(Items from a dataset)
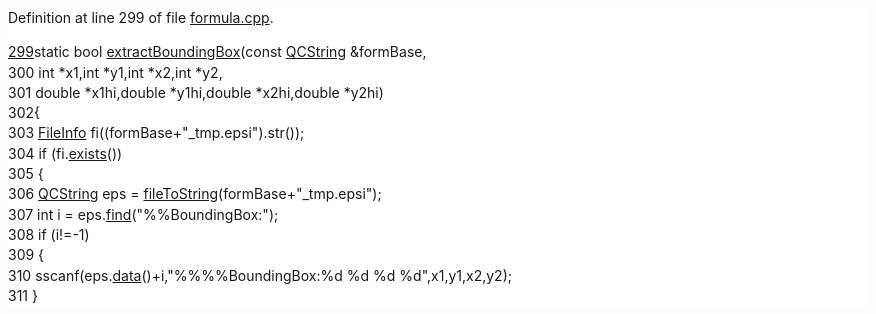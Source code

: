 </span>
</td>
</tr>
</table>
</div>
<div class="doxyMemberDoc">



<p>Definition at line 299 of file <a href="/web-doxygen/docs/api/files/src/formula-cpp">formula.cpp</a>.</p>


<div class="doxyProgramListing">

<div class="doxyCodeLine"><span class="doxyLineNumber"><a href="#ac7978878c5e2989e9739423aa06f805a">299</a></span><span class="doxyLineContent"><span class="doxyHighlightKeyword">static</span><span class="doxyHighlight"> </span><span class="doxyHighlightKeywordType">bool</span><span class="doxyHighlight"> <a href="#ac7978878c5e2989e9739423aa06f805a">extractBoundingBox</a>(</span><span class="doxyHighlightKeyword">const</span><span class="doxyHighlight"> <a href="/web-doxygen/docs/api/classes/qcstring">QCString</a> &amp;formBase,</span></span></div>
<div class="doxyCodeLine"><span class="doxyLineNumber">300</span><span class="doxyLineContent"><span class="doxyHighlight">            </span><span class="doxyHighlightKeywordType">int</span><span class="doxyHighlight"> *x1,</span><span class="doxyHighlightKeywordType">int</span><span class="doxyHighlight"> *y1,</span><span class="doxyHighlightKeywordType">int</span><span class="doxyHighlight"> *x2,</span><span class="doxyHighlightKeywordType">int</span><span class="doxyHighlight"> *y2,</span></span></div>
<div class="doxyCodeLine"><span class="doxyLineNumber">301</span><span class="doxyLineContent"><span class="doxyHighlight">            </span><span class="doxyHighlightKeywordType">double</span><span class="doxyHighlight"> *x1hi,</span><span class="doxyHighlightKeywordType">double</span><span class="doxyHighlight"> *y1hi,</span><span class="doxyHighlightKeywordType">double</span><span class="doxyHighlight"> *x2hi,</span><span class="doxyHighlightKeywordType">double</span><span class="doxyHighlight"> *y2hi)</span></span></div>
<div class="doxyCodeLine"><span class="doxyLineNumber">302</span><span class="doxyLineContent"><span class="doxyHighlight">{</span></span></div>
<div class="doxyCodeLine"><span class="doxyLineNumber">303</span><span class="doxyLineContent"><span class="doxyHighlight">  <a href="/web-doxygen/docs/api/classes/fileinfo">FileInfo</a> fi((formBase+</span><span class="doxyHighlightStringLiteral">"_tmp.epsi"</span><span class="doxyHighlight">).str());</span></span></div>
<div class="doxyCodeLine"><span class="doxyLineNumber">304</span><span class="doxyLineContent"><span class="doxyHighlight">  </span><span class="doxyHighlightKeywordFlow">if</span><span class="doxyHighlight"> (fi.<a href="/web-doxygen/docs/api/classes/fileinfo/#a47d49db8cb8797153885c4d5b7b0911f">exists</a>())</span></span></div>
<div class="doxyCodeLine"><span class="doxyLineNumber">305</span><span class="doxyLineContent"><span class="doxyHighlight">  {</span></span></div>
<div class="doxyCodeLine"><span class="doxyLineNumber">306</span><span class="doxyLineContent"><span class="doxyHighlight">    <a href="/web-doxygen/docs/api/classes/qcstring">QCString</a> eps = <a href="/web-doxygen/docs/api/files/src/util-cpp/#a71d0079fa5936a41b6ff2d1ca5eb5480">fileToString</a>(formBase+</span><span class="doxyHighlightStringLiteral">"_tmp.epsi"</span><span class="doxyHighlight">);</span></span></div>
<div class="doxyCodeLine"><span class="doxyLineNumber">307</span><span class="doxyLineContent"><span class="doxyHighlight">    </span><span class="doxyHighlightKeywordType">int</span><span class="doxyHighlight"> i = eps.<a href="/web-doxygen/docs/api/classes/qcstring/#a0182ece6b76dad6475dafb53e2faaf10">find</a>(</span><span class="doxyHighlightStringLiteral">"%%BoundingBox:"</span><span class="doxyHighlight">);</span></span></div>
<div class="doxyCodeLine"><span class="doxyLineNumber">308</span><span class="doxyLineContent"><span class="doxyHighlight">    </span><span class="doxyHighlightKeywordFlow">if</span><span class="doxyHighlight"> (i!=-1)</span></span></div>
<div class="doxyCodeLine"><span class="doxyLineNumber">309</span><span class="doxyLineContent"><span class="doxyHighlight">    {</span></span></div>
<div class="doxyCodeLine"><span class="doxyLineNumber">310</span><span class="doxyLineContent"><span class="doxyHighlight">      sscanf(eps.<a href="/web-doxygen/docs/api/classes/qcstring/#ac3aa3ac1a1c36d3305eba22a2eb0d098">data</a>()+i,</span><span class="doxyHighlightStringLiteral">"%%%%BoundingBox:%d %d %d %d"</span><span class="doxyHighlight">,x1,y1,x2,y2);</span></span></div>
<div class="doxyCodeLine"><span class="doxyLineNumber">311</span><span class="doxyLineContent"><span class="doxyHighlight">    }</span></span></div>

PROBLEM REQUIREMENTS —
The number of lines in the data that contain the word "epsi" is all that should be stated.

RESULT OF THIS EXERCISE —
2